Ancak Celeste sadece kendi parasını harcamaya alışmıştı. Jordyn'in hesabındaki paraya hiç dokunmamıştı. Trevor'ı sevdiği için, ne zaman alışverişe gitse ve ona yakışan kıyafetler, ayakkabılar, kol düğmeleri veya kravatlar görse, dayanamayıp alıyordu.
Buna karşılık, günlük olarak pek masrafı olmuyordu çünkü tek yaptığı işe gitmekti. Kalbi ve aklı her zaman Trevor ve Jordyn'e odaklanmıştı. Onlara her şeyin en iyisini vermek istiyordu.
Trevor'ın banka hesabına yatırdığı paranın çoğu ona ve Jordyn'e harcanıyordu.
Bu harcama düzeni göz önüne alındığında, Celeste'in hesabında pek para kalmamış olmalıydı. Ancak son bir yıl içinde, Trevor ve Jordyn için bir şeyler satın alma fırsatları önemli ölçüde azalmıştı çünkü onlar Andostan'daydılar.
Şimdi, hesabında üç milyon dolardan fazla para vardı. Bu miktar Trevor için önemli olmayabilir, ama onun için hiç de az bir miktar değildi. Ve bu onun parası olduğu için Celeste, onu transfer etmekte tereddüt etmedi.
İki kartı da geride bıraktı, valizini kapıdan dışarı sürükledi ve arkasına bakmadı.
Celeste'in işyerinin yakınında, yaklaşık 100 metrekarelik bir dairesi vardı. Dört yıl önce satış hedeflerini tutturmakta zorlanan bir arkadaşına destek olmak için satın almıştı. Daha önce hiç orada yaşamamıştı.
Şimdi, daire işine yaradı. Düzenli olarak temizletiyordu, bu yüzden kirli değildi. Hızlı bir toparlanmanın ardından taşınmaya hazırdı.
Uzun bir günün ardından Celeste yıkandı ve saat 22:00 sularında yattı.
…
Alarmın tiz sesi Celeste'i uyandırdı. İrkildi, zihni bir an boşaldı.
Kendine geldiğinde, burası saat 01:00 iken, Trevor ve Jordyn'in olduğu Andostan'da saat 07:00 olduğunu fark etti. Bu onların her zamanki kahvaltı saatiydi.
Jordyn, Trevor'la birlikte Andostan'da yaşamaya başladığından beri Celeste, onu her gün bu saatte arama alışkanlığı geliştirmişti. Her zaman işten yorgun olduğu ve erken yatmaya alışkın olduğu için, aramayı kaçırmamak için bu alarmı kurmuştu.
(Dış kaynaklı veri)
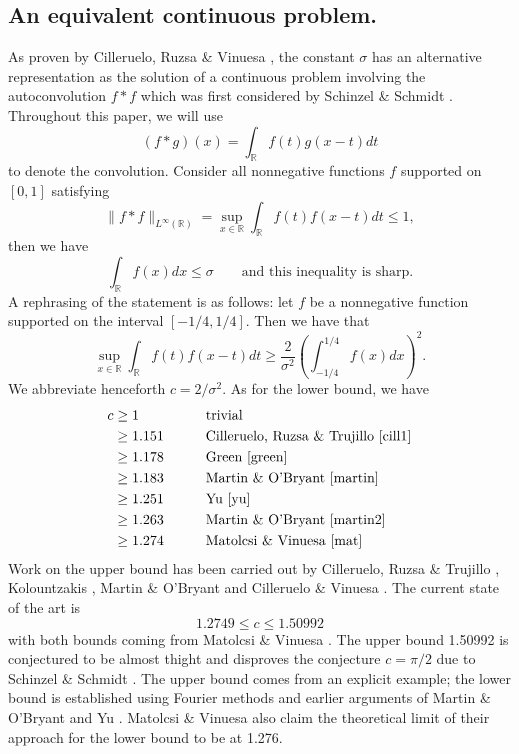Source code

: \documentclass[10pt]{amsart}
\begin{document}
\subsection{An equivalent continuous problem.} As proven by Cilleruelo, Ruzsa \& Vinuesa \cite{cill}, the constant $\sigma$ has an alternative representation as the solution of a continuous problem involving the autoconvolution $f*f$ which was first considered by Schinzel \& Schmidt \cite{sch}. Throughout this paper, we will use
$$ (f*g)(x) = \int_{\mathbb{R}}{f(t)g(x-t)dt}$$
to denote the convolution. Consider all nonnegative functions $f$ supported on $[0,1]$ satisfying
$$\|f*f\|_{L^{\infty}(\mathbb{R})} =  \sup_{x \in \mathbb{R}}{\int_{\mathbb{R}}^{}{f(t)f(x-t)dt}} \leq 1,$$
then we have
$$ \int_{\mathbb{R}}{f(x)dx} \leq \sigma \qquad \mbox{and this inequality is sharp.}$$
A rephrasing of the statement is as follows: let $f$ be a nonnegative
 function supported on the interval $[-1/4, 1/4]$. Then we have that
$$ \sup_{x \in \mathbb{R}}{\int_{\mathbb{R}}{f(t)f(x-t)dt}} \geq \frac{2}{\sigma^2}\left(\int_{-1/4}^{1/4}{f(x)dx} \right)^2.$$
We abbreviate henceforth $c = 2/\sigma^2.$ As for the lower bound,
we have
\begin{align*}
c &\geq 1\qquad &&\mbox{trivial}\\
&\geq 1.151 \qquad &&\mbox{Cilleruelo, Ruzsa \& Trujillo \cite{cill1}} \\
&\geq  1.178 &&\mbox{Green \cite{green}}\\
&\geq  1.183 &&\mbox{Martin \& O'Bryant \cite{martin}}\\
&\geq  1.251 &&\mbox{Yu \cite{yu}}\\
&\geq  1.263 &&\mbox{Martin \& O'Bryant \cite{martin2}}\\
&\geq  1.274 &&\mbox{Matolcsi \& Vinuesa \cite{mat}}
\end{align*}
Work on the upper bound has been
carried out by Cilleruelo, Ruzsa \& Trujillo \cite{cill1}, Kolountzakis \cite{kol}, Martin \& O'Bryant \cite{martin} and Cilleruelo \& Vinuesa \cite{cill2}. 
The current state of the art is
$$ 1.2749 \leq c \leq 1.50992$$
with both bounds coming from Matolcsi \& Vinuesa \cite{mat}. The upper bound 1.50992 is conjectured to be almost thight and disproves the conjecture $c = \pi/2$ 
due to Schinzel \& Schmidt \cite{sch}. The upper bound comes from an explicit example; the lower 
bound is established using Fourier methods and earlier arguments of 
Martin \& O'Bryant \cite{martin3} and Yu \cite{yu}. Matolcsi \& Vinuesa also claim the theoretical limit of their approach for
 the lower bound to be at 1.276. 
\end{document}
Başlangıçta Jordyn, Andostan'da yaşamaya iyi adapte olamamıştı ve onu çok özlemişti. Celeste'i sürekli aramıştı. Ancak zamanla, özlem ve bağımlılık dolu olan aramalar, baştan savma ve sabırsız hale gelmişti.
Alarm artık gerekli değildi. Sadece bırakamamıştı.
Acı bir şekilde gülümseyen Celeste, alarmı sildi ve uyumadan önce telefonunu kapattı.
…
Bu arada, Trevor ve Jordyn kahvaltılarını neredeyse bitirmişlerdi. Celeste'in genellikle Jordyn'i bu saatte aradığını bilmesine rağmen, her zaman evde olmuyordu ve bu rutine pek dikkat etmemişti.
Celeste'in o gün aramadığını fark etti. Bu gerçek zihnine kaydoldu, ama umursamadı. Kahvaltısını bitirdikten sonra, giyinmek için yukarı çıktı.
Jordyn, Celeste'i giderek daha sinir bozucu bulduğu için aramalarından daha az hoşlanmaya başlamıştı. Celeste'in henüz aramadığını fark edince, bir şeylerin çıkmış olması gerektiğini düşündü.
Sırt çantasını kaptı ve kapıya doğru koştu.
Hannah aceleyle peşinden gitti. "Bayan Fleming, daha erken. Aceleye gerek yok!"
Jordyn onu görmezden geldi ve neşeyle arabaya koştu. Celeste'in o gün zamanında aramamış olmasına çok sevindi. Eğer evde kalsaydı, daha sonra Celeste ile konuşmak zorunda kalabilirdi. Eh, bunu istemiyordu!
…
Trevor ile evlendikten sonra Celeste, onun hatırına Fleming Group'a katılmıştı. Şimdi ondan boşanmayı planladığına göre, kalmak için hiçbir neden görmüyordu.
Ertesi sabah Celeste, ofise geldikten sonra istifa mektubunu Zeke Jackson'a teslim etti.